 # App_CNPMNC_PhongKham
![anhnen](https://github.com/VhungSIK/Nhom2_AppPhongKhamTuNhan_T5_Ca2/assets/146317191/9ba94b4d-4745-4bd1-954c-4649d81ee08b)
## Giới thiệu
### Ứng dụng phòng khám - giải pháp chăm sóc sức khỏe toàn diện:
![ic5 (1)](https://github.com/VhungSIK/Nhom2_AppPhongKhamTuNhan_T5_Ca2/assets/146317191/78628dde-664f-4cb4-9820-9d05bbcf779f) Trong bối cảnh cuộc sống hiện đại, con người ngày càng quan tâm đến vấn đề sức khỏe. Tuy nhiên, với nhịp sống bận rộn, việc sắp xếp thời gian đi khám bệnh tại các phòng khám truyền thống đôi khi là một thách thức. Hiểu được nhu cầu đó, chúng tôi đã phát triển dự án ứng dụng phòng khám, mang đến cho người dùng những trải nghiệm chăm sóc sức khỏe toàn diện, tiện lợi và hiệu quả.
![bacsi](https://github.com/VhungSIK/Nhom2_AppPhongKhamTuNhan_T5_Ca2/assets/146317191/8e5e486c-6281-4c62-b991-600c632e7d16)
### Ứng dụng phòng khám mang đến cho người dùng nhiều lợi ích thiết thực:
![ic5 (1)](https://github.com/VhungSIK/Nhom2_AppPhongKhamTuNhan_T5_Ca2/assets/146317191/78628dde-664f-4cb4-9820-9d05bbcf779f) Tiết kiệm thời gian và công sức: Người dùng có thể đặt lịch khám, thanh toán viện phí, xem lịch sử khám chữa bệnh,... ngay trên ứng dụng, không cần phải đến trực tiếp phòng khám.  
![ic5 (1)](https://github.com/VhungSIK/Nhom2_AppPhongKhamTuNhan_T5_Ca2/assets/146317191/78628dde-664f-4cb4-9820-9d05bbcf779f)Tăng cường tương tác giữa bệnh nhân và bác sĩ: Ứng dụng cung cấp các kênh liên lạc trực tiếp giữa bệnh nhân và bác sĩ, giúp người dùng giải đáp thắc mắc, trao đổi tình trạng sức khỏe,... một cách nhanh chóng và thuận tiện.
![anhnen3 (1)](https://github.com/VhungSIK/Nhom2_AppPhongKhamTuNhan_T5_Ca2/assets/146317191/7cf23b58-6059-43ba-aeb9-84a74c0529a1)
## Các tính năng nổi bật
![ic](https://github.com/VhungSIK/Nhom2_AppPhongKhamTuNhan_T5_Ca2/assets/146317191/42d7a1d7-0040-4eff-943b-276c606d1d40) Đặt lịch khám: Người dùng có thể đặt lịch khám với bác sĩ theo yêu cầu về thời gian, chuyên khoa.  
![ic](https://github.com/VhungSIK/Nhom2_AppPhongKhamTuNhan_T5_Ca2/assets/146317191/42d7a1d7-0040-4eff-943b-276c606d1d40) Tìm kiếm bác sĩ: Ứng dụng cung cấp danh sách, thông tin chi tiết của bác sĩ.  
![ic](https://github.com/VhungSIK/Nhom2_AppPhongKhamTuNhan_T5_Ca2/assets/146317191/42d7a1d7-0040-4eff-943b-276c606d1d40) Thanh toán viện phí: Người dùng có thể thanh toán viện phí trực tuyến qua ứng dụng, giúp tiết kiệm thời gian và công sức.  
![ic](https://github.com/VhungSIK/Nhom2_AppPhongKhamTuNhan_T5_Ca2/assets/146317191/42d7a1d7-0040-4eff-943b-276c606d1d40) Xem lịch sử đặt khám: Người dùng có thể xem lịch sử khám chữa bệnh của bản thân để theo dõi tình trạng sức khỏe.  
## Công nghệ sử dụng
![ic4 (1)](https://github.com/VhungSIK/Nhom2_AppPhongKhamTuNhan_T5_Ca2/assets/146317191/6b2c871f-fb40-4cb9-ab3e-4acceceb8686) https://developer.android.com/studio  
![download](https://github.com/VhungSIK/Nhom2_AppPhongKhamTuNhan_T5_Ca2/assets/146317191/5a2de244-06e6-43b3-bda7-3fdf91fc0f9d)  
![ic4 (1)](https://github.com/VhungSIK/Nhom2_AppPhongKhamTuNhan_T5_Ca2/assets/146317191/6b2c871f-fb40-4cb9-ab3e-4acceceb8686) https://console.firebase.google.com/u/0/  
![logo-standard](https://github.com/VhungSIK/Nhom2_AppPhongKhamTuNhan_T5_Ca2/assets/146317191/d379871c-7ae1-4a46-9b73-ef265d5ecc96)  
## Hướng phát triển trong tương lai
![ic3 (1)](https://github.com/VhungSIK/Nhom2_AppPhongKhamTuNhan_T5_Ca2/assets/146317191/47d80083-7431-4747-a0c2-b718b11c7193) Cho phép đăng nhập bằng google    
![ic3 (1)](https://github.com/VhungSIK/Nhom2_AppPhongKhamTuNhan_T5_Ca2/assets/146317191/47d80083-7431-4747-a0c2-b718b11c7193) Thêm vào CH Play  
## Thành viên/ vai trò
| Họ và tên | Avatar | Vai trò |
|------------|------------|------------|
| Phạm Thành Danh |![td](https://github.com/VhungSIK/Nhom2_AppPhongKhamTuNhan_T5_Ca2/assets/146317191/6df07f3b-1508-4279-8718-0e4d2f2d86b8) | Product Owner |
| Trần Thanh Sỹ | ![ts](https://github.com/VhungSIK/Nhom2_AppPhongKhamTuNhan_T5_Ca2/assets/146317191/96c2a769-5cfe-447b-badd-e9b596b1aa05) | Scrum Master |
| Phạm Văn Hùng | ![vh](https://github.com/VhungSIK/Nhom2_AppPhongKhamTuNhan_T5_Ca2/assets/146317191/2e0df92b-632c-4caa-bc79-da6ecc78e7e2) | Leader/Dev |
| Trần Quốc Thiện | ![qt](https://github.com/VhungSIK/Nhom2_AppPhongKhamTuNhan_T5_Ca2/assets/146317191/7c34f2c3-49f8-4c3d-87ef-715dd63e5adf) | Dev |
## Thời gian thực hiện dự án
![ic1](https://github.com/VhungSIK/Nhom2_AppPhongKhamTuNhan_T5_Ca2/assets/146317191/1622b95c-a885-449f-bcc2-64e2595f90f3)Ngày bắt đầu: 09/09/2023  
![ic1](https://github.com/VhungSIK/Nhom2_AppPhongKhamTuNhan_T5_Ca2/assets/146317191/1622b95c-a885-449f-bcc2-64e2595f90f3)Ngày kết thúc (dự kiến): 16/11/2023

——————

• **Task directions**: Quote exactly the opening line of the material above and every line after it, up to and including the line that contains "## Các tính năng nổi bật".

• **Expected answer**:
 # App_CNPMNC_PhongKham
![anhnen](https://github.com/VhungSIK/Nhom2_AppPhongKhamTuNhan_T5_Ca2/assets/146317191/9ba94b4d-4745-4bd1-954c-4649d81ee08b)
## Giới thiệu
### Ứng dụng phòng khám - giải pháp chăm sóc sức khỏe toàn diện:
![ic5 (1)](https://github.com/VhungSIK/Nhom2_AppPhongKhamTuNhan_T5_Ca2/assets/146317191/78628dde-664f-4cb4-9820-9d05bbcf779f) Trong bối cảnh cuộc sống hiện đại, con người ngày càng quan tâm đến vấn đề sức khỏe. Tuy nhiên, với nhịp sống bận rộn, việc sắp xếp thời gian đi khám bệnh tại các phòng khám truyền thống đôi khi là một thách thức. Hiểu được nhu cầu đó, chúng tôi đã phát triển dự án ứng dụng phòng khám, mang đến cho người dùng những trải nghiệm chăm sóc sức khỏe toàn diện, tiện lợi và hiệu quả.
![bacsi](https://github.com/VhungSIK/Nhom2_AppPhongKhamTuNhan_T5_Ca2/assets/146317191/8e5e486c-6281-4c62-b991-600c632e7d16)
### Ứng dụng phòng khám mang đến cho người dùng nhiều lợi ích thiết thực:
![ic5 (1)](https://github.com/VhungSIK/Nhom2_AppPhongKhamTuNhan_T5_Ca2/assets/146317191/78628dde-664f-4cb4-9820-9d05bbcf779f) Tiết kiệm thời gian và công sức: Người dùng có thể đặt lịch khám, thanh toán viện phí, xem lịch sử khám chữa bệnh,... ngay trên ứng dụng, không cần phải đến trực tiếp phòng khám.  
![ic5 (1)](https://github.com/VhungSIK/Nhom2_AppPhongKhamTuNhan_T5_Ca2/assets/146317191/78628dde-664f-4cb4-9820-9d05bbcf779f)Tăng cường tương tác giữa bệnh nhân và bác sĩ: Ứng dụng cung cấp các kênh liên lạc trực tiếp giữa bệnh nhân và bác sĩ, giúp người dùng giải đáp thắc mắc, trao đổi tình trạng sức khỏe,... một cách nhanh chóng và thuận tiện.
![anhnen3 (1)](https://github.com/VhungSIK/Nhom2_AppPhongKhamTuNhan_T5_Ca2/assets/146317191/7cf23b58-6059-43ba-aeb9-84a74c0529a1)
## Các tính năng nổi bật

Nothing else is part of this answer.